Considering that algorithms like GANs usually need to use multiple optimizers to train the generator and the discriminator, MMEngine provides a container class called `OptimWrapperDict` to manage them. `OptimWrapperDict` stores the sub-OptimWrapper in the form of `dict`, and can be accessed and traversed just like a `dict`.

Unlike regular OptimWrapper, `OptimWrapperDict` does not provide methods such as `update_prarms`, `optim_context`, `backward`, `step`, etc. Therefore, it cannot be used directly to train models. We suggest implementing the logic of parameter updating by accessing the sub-OptimWarpper in `OptimWrapperDict` directly.

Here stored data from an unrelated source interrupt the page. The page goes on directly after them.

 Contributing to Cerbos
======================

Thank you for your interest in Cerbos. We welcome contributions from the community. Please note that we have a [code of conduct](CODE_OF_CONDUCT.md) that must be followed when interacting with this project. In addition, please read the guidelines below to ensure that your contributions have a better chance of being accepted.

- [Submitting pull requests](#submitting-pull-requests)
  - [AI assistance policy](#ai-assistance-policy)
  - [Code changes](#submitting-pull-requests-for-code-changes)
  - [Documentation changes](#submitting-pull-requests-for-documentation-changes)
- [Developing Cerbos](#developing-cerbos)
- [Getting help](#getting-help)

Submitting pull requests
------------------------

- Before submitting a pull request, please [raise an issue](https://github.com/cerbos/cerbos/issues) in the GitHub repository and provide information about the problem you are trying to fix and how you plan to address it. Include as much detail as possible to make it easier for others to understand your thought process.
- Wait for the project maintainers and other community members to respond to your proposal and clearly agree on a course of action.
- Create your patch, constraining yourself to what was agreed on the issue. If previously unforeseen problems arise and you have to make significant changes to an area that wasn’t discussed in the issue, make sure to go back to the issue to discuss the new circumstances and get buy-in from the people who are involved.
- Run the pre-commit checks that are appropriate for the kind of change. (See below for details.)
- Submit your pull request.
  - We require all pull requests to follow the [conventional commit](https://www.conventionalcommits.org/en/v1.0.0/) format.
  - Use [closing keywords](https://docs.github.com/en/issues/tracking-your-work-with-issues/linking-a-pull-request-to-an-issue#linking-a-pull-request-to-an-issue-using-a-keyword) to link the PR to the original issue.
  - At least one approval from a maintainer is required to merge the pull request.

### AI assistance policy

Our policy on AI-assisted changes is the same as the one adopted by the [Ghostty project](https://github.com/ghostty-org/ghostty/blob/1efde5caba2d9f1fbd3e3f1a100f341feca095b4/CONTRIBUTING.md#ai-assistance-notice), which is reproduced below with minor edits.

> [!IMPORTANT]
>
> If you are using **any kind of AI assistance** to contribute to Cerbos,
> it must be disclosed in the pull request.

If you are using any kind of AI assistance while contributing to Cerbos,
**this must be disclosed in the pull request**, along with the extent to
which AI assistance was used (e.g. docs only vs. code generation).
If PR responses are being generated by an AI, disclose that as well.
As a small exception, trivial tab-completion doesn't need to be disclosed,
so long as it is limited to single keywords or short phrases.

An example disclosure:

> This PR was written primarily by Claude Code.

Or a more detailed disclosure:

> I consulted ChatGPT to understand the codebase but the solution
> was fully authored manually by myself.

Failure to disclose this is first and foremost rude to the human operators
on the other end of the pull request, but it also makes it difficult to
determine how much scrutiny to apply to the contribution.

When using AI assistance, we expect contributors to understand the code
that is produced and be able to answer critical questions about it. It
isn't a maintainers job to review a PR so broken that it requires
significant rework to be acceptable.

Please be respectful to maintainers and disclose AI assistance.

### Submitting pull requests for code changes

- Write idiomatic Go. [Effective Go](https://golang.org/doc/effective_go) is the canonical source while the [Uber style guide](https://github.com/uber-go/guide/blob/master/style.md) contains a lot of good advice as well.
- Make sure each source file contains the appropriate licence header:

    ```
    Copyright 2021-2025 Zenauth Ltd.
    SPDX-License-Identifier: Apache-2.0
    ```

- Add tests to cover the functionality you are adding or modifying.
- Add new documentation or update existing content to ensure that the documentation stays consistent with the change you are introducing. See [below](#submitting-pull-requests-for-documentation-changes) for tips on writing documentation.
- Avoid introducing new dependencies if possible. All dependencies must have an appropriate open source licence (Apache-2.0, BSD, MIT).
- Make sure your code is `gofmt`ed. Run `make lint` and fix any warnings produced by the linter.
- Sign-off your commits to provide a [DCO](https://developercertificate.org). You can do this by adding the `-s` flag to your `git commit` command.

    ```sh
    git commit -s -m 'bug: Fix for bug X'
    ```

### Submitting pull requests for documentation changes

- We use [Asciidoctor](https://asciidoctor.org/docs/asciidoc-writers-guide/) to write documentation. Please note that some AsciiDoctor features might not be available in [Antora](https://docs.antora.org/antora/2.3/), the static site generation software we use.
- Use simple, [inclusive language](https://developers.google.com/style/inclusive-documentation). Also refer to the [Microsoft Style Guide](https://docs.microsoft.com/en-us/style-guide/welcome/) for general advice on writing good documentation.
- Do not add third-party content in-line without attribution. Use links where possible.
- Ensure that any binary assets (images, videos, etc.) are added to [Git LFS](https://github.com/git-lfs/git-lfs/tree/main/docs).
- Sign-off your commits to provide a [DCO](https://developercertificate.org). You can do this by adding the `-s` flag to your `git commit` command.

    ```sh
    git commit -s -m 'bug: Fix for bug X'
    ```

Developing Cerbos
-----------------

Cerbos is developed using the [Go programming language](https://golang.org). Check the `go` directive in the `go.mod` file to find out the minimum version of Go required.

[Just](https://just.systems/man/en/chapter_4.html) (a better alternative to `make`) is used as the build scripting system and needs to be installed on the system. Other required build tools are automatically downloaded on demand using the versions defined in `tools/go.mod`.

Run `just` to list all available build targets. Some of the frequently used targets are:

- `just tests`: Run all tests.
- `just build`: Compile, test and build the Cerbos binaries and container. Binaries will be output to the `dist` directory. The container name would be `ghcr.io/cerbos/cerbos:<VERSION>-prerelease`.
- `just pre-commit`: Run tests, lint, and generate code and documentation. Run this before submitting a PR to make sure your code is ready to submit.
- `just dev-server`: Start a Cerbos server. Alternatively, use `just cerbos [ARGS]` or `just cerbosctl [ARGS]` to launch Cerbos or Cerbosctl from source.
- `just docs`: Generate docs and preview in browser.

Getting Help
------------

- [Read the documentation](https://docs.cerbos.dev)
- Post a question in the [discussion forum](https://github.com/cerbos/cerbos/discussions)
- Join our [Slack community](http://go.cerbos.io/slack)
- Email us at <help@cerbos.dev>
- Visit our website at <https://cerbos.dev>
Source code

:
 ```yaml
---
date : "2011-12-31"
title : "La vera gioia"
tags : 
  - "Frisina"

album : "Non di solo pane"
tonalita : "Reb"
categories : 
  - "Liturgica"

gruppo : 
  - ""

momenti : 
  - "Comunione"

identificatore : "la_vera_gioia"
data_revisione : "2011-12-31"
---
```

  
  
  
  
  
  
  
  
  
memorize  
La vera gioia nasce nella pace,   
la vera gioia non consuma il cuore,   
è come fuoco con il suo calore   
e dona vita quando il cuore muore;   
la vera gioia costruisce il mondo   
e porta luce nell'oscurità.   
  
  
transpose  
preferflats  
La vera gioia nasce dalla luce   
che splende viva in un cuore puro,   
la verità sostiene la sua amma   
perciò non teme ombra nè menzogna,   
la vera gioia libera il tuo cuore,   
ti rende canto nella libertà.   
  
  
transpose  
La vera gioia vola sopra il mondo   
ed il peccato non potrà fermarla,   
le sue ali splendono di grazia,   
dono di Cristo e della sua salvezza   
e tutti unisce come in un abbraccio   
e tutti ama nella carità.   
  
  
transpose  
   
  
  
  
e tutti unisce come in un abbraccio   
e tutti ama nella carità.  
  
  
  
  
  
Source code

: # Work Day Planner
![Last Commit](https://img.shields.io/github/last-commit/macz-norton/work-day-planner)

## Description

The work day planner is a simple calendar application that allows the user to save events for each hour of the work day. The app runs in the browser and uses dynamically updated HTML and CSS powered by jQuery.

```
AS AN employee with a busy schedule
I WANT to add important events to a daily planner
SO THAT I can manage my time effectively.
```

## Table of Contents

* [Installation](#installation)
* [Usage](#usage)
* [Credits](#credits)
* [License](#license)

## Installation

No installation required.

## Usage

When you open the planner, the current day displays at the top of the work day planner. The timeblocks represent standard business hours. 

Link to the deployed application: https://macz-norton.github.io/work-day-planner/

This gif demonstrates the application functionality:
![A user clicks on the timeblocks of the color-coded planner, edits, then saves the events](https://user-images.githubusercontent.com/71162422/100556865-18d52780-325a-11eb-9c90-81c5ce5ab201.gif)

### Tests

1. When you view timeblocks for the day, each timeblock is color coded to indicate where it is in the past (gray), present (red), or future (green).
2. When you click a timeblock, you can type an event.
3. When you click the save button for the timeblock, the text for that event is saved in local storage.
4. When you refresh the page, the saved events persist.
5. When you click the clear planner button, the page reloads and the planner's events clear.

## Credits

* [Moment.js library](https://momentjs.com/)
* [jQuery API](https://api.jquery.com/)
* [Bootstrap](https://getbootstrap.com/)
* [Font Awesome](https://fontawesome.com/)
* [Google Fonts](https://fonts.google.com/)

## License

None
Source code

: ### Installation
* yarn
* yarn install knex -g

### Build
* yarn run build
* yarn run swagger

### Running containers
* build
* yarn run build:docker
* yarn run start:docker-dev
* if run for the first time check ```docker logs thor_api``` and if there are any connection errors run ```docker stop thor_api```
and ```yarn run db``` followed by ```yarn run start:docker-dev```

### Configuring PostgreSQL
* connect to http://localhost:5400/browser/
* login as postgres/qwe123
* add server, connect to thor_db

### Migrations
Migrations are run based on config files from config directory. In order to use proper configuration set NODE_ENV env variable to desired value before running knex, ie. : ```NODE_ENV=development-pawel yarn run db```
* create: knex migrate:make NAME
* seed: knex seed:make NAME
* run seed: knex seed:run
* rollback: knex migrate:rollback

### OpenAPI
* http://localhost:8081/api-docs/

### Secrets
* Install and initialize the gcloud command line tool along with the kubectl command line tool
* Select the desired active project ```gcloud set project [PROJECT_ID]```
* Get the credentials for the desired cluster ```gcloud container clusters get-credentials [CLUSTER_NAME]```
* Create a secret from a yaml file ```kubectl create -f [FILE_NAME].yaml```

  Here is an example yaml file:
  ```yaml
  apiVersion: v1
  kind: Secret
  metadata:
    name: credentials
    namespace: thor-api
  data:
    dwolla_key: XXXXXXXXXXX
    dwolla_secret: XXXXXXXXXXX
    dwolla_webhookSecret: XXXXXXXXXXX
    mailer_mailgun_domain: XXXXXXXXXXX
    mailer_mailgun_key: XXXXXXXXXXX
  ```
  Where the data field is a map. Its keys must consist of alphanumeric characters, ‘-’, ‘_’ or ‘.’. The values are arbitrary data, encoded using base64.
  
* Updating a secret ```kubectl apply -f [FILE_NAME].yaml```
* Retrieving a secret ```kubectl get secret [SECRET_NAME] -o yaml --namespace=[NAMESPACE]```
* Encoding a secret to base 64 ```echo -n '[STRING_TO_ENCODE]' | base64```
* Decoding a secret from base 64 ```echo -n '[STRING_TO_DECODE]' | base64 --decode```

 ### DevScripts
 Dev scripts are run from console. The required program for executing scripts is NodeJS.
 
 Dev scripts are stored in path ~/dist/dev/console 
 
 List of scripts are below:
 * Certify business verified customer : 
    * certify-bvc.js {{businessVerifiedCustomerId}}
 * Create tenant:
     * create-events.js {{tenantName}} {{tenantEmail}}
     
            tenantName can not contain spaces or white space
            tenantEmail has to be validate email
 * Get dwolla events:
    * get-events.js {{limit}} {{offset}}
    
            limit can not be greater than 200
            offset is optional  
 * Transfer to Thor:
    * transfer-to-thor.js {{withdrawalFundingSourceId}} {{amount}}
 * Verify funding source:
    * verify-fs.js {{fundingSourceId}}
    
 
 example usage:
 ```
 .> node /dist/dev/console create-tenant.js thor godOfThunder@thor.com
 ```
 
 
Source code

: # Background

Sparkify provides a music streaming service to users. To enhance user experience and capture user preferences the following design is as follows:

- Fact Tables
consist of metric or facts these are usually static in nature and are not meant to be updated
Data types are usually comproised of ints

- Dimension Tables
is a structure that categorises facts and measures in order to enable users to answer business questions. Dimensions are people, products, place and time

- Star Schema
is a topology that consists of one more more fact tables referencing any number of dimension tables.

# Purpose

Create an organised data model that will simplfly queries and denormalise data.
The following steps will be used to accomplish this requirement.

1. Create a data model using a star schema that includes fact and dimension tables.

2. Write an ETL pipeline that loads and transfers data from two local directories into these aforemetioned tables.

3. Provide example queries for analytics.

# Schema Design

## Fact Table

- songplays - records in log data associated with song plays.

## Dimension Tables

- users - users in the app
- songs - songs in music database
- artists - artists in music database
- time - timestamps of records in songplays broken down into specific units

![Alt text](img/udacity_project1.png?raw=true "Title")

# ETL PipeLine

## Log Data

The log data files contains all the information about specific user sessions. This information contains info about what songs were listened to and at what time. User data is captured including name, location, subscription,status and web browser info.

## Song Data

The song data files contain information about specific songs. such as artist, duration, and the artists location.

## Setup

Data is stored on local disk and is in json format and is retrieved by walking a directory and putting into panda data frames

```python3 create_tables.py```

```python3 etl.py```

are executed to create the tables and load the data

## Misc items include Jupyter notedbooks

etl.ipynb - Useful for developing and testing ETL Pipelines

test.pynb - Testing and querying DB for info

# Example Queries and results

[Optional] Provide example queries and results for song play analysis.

Users may wonder why not just use `dict` to manage multiple optimizers since `OptimWrapperDict` does not have training capabilities. Actually, the core function of `OptimWrapperDict` is to support exporting or loading the state dictionary of all sub-OptimWrapper and to support getting learning rates and momentums as well. Without `OptimWrapperDict`, MMEngine needs to do a lot of `if-else` in OptimWrapper to get the states of the `OptimWrappers`.

```python
from torch.optim import SGD
import torch.nn as nn

from mmengine.optim import OptimWrapper, OptimWrapperDict

gen = nn.Linear(1, 1)
disc = nn.Linear(1, 1)
optimizer_gen = SGD(gen.parameters(), lr=0.01)
optimizer_disc = SGD(disc.parameters(), lr=0.01)

optim_wapper_gen = OptimWrapper(optimizer=optimizer_gen)
optim_wapper_disc = OptimWrapper(optimizer=optimizer_disc)
optim_dict = OptimWrapperDict(gen=optim_wapper_gen, disc=optim_wapper_disc)

print(optim_dict.get_lr())  # {'gen.lr': [0.01], 'disc.lr': [0.01]}
print(optim_dict.get_momentum())  # {'gen.momentum': [0], 'disc.momentum': [0]}
```

```
{'gen.lr': [0.01], 'disc.lr': [0.01]}
{'gen.momentum': [0], 'disc.momentum': [0]}
```

As shown in the above example, `OptimWrapperDict` exports learning rates and momentums for all OptimWrappers easily, and `OptimWrapperDict` can export and load all the state dicts in a similar way.

### Configure the OptimWapper in [Runner](runner.md)

We first need to configure the `optimizer` for the OptimWrapper. MMEngine automatically adds all optimizers in PyTorch to the `OPTIMIZERS` registry, and users can specify the optimizers they need in the form of a `dict`. All supported optimizers in PyTorch are listed [here](https://pytorch.org/docs/stable/optim.html#algorithms). In addition, `DAdaptAdaGrad`, `DAdaptAdam`, and `DAdaptSGD` can be used by installing [dadaptation](https://github.com/facebookresearch/dadaptation). `Lion` optimizer can used by install [lion-pytorch](https://github.com/lucidrains/lion-pytorch).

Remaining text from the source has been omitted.